Scan the entries below. Report each line where the string "North" occurs.

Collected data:
*** Block opens ***
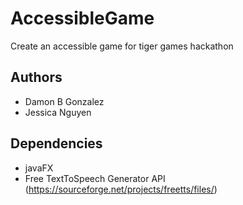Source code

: # AccessibleGame
Create an accessible game for tiger games hackathon

## Authors
  - Damon B Gonzalez
  - Jessica Nguyen

## Dependencies
  - javaFX
  - Free TextToSpeech Generator API (https://sourceforge.net/projects/freetts/files/)
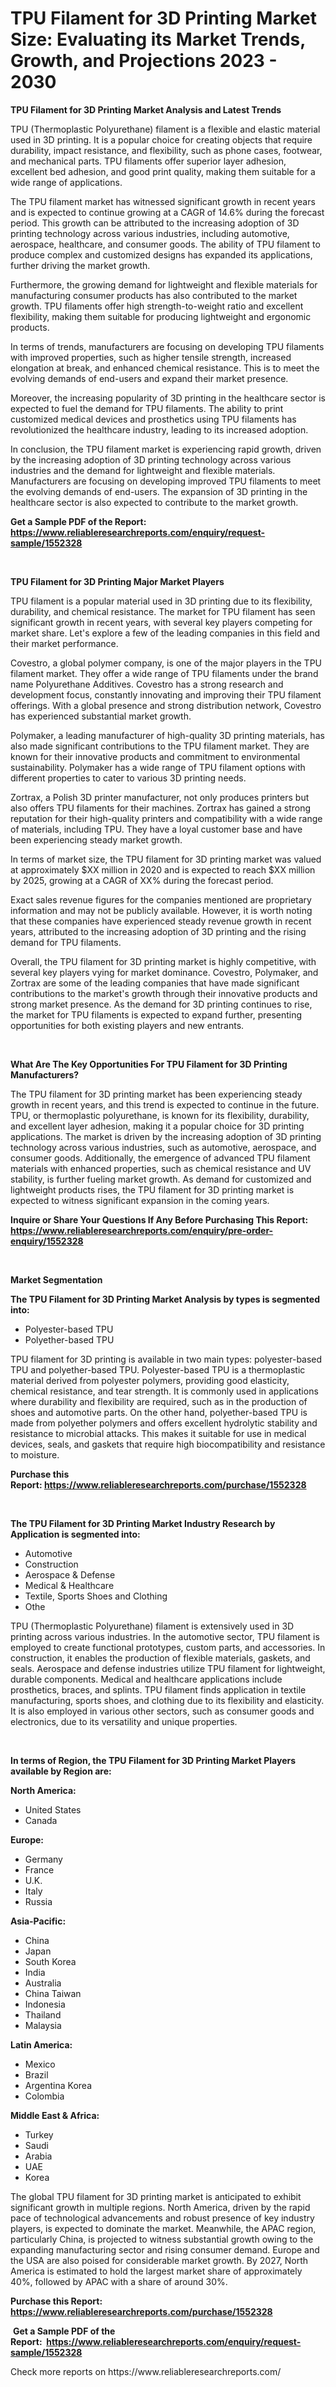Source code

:<p><h1>TPU Filament for 3D Printing Market Size: Evaluating its Market Trends, Growth, and Projections 2023 - 2030</h1></p><p><strong>TPU Filament for 3D Printing Market Analysis and Latest Trends</strong></p>
<p><p>TPU (Thermoplastic Polyurethane) filament is a flexible and elastic material used in 3D printing. It is a popular choice for creating objects that require durability, impact resistance, and flexibility, such as phone cases, footwear, and mechanical parts. TPU filaments offer superior layer adhesion, excellent bed adhesion, and good print quality, making them suitable for a wide range of applications.</p><p>The TPU filament market has witnessed significant growth in recent years and is expected to continue growing at a CAGR of 14.6% during the forecast period. This growth can be attributed to the increasing adoption of 3D printing technology across various industries, including automotive, aerospace, healthcare, and consumer goods. The ability of TPU filament to produce complex and customized designs has expanded its applications, further driving the market growth.</p><p>Furthermore, the growing demand for lightweight and flexible materials for manufacturing consumer products has also contributed to the market growth. TPU filaments offer high strength-to-weight ratio and excellent flexibility, making them suitable for producing lightweight and ergonomic products.</p><p>In terms of trends, manufacturers are focusing on developing TPU filaments with improved properties, such as higher tensile strength, increased elongation at break, and enhanced chemical resistance. This is to meet the evolving demands of end-users and expand their market presence.</p><p>Moreover, the increasing popularity of 3D printing in the healthcare sector is expected to fuel the demand for TPU filaments. The ability to print customized medical devices and prosthetics using TPU filaments has revolutionized the healthcare industry, leading to its increased adoption.</p><p>In conclusion, the TPU filament market is experiencing rapid growth, driven by the increasing adoption of 3D printing technology across various industries and the demand for lightweight and flexible materials. Manufacturers are focusing on developing improved TPU filaments to meet the evolving demands of end-users. The expansion of 3D printing in the healthcare sector is also expected to contribute to the market growth.</p></p>
<p><strong>Get a Sample PDF of the Report:&nbsp; <a href="https://www.reliableresearchreports.com/enquiry/request-sample/1552328">https://www.reliableresearchreports.com/enquiry/request-sample/1552328</a></strong></p>
<p>&nbsp;</p>
<p><strong>TPU Filament for 3D Printing Major Market Players</strong></p>
<p><p>TPU filament is a popular material used in 3D printing due to its flexibility, durability, and chemical resistance. The market for TPU filament has seen significant growth in recent years, with several key players competing for market share. Let's explore a few of the leading companies in this field and their market performance.</p><p>Covestro, a global polymer company, is one of the major players in the TPU filament market. They offer a wide range of TPU filaments under the brand name Polyurethane Additives. Covestro has a strong research and development focus, constantly innovating and improving their TPU filament offerings. With a global presence and strong distribution network, Covestro has experienced substantial market growth.</p><p>Polymaker, a leading manufacturer of high-quality 3D printing materials, has also made significant contributions to the TPU filament market. They are known for their innovative products and commitment to environmental sustainability. Polymaker has a wide range of TPU filament options with different properties to cater to various 3D printing needs.</p><p>Zortrax, a Polish 3D printer manufacturer, not only produces printers but also offers TPU filaments for their machines. Zortrax has gained a strong reputation for their high-quality printers and compatibility with a wide range of materials, including TPU. They have a loyal customer base and have been experiencing steady market growth.</p><p>In terms of market size, the TPU filament for 3D printing market was valued at approximately $XX million in 2020 and is expected to reach $XX million by 2025, growing at a CAGR of XX% during the forecast period.</p><p>Exact sales revenue figures for the companies mentioned are proprietary information and may not be publicly available. However, it is worth noting that these companies have experienced steady revenue growth in recent years, attributed to the increasing adoption of 3D printing and the rising demand for TPU filaments.</p><p>Overall, the TPU filament for 3D printing market is highly competitive, with several key players vying for market dominance. Covestro, Polymaker, and Zortrax are some of the leading companies that have made significant contributions to the market's growth through their innovative products and strong market presence. As the demand for 3D printing continues to rise, the market for TPU filaments is expected to expand further, presenting opportunities for both existing players and new entrants.</p></p>
<p>&nbsp;</p>
<p><strong>What Are The Key Opportunities For TPU Filament for 3D Printing Manufacturers?</strong></p>
<p><p>The TPU filament for 3D printing market has been experiencing steady growth in recent years, and this trend is expected to continue in the future. TPU, or thermoplastic polyurethane, is known for its flexibility, durability, and excellent layer adhesion, making it a popular choice for 3D printing applications. The market is driven by the increasing adoption of 3D printing technology across various industries, such as automotive, aerospace, and consumer goods. Additionally, the emergence of advanced TPU filament materials with enhanced properties, such as chemical resistance and UV stability, is further fueling market growth. As demand for customized and lightweight products rises, the TPU filament for 3D printing market is expected to witness significant expansion in the coming years.</p></p>
<p><strong>Inquire or Share Your Questions If Any Before Purchasing This Report: <a href="https://www.reliableresearchreports.com/enquiry/pre-order-enquiry/1552328">https://www.reliableresearchreports.com/enquiry/pre-order-enquiry/1552328</a></strong></p>
<p>&nbsp;</p>
<p><strong>Market Segmentation</strong></p>
<p><strong>The TPU Filament for 3D Printing Market Analysis by types is segmented into:</strong></p>
<p><ul><li>Polyester-based TPU</li><li>Polyether-based TPU</li></ul></p>
<p><p>TPU filament for 3D printing is available in two main types: polyester-based TPU and polyether-based TPU. Polyester-based TPU is a thermoplastic material derived from polyester polymers, providing good elasticity, chemical resistance, and tear strength. It is commonly used in applications where durability and flexibility are required, such as in the production of shoes and automotive parts. On the other hand, polyether-based TPU is made from polyether polymers and offers excellent hydrolytic stability and resistance to microbial attacks. This makes it suitable for use in medical devices, seals, and gaskets that require high biocompatibility and resistance to moisture.</p></p>
<p><strong>Purchase this Report:&nbsp;<a href="https://www.reliableresearchreports.com/purchase/1552328">https://www.reliableresearchreports.com/purchase/1552328</a></strong></p>
<p>&nbsp;</p>
<p><strong>The TPU Filament for 3D Printing Market Industry Research by Application is segmented into:</strong></p>
<p><ul><li>Automotive</li><li>Construction</li><li>Aerospace & Defense</li><li>Medical & Healthcare</li><li>Textile, Sports Shoes and Clothing</li><li>Othe</li></ul></p>
<p><p>TPU (Thermoplastic Polyurethane) filament is extensively used in 3D printing across various industries. In the automotive sector, TPU filament is employed to create functional prototypes, custom parts, and accessories. In construction, it enables the production of flexible materials, gaskets, and seals. Aerospace and defense industries utilize TPU filament for lightweight, durable components. Medical and healthcare applications include prosthetics, braces, and splints. TPU filament finds application in textile manufacturing, sports shoes, and clothing due to its flexibility and elasticity. It is also employed in various other sectors, such as consumer goods and electronics, due to its versatility and unique properties.</p></p>
<p>&nbsp;</p>
<p><strong>In terms of Region, the TPU Filament for 3D Printing Market Players available by Region are:</strong></p>
<p>
    <p> <strong> North America: </strong>
        <ul>
            <li>United States</li>
            <li>Canada</li>
        </ul>
        </p> 
    <p> <strong> Europe: </strong>
        <ul>
            <li>Germany</li>
            <li>France</li>
            <li>U.K.</li>
            <li>Italy</li>
            <li>Russia</li>
        </ul>
        </p> 
    <p> <strong> Asia-Pacific: </strong>
        <ul>
            <li>China</li>
            <li>Japan</li>
            <li>South Korea</li>
            <li>India</li>
            <li>Australia</li>
            <li>China Taiwan</li>
            <li>Indonesia</li>
            <li>Thailand</li>
            <li>Malaysia</li>
        </ul>
        </p> 
    <p> <strong> Latin America: </strong>
        <ul>
            <li>Mexico</li>
            <li>Brazil</li>
            <li>Argentina Korea</li>
            <li>Colombia</li>
        </ul>
        </p> 
    <p> <strong> Middle East & Africa: </strong>
        <ul>
            <li>Turkey</li>
            <li>Saudi</li>
            <li>Arabia</li>
            <li>UAE</li>
            <li>Korea</li>
        </ul>
    </p>
    </p>
<p><p>The global TPU filament for 3D printing market is anticipated to exhibit significant growth in multiple regions. North America, driven by the rapid pace of technological advancements and robust presence of key industry players, is expected to dominate the market. Meanwhile, the APAC region, particularly China, is projected to witness substantial growth owing to the expanding manufacturing sector and rising consumer demand. Europe and the USA are also poised for considerable market growth. By 2027, North America is estimated to hold the largest market share of approximately 40%, followed by APAC with a share of around 30%.</p></p>
<p><strong>Purchase this Report: <a href="https://www.reliableresearchreports.com/purchase/1552328">https://www.reliableresearchreports.com/purchase/1552328</a></strong></p>
<p>&nbsp;<strong>Get a Sample PDF of the Report:&nbsp;&nbsp;<a href="https://www.reliableresearchreports.com/enquiry/request-sample/1552328">https://www.reliableresearchreports.com/enquiry/request-sample/1552328</a></strong></p>
<p><strong></strong></p>
<p>Check more reports on https://www.reliableresearchreports.com/</p>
*** Block closes ***
(EXERCISE SOLUTION):
    <p> <strong> North America: </strong>
<p><p>The global TPU filament for 3D printing market is anticipated to exhibit significant growth in multiple regions. North America, driven by the rapid pace of technological advancements and robust presence of key industry players, is expected to dominate the market. Meanwhile, the APAC region, particularly China, is projected to witness substantial growth owing to the expanding manufacturing sector and rising consumer demand. Europe and the USA are also poised for considerable market growth. By 2027, North America is estimated to hold the largest market share of approximately 40%, followed by APAC with a share of around 30%.</p></p>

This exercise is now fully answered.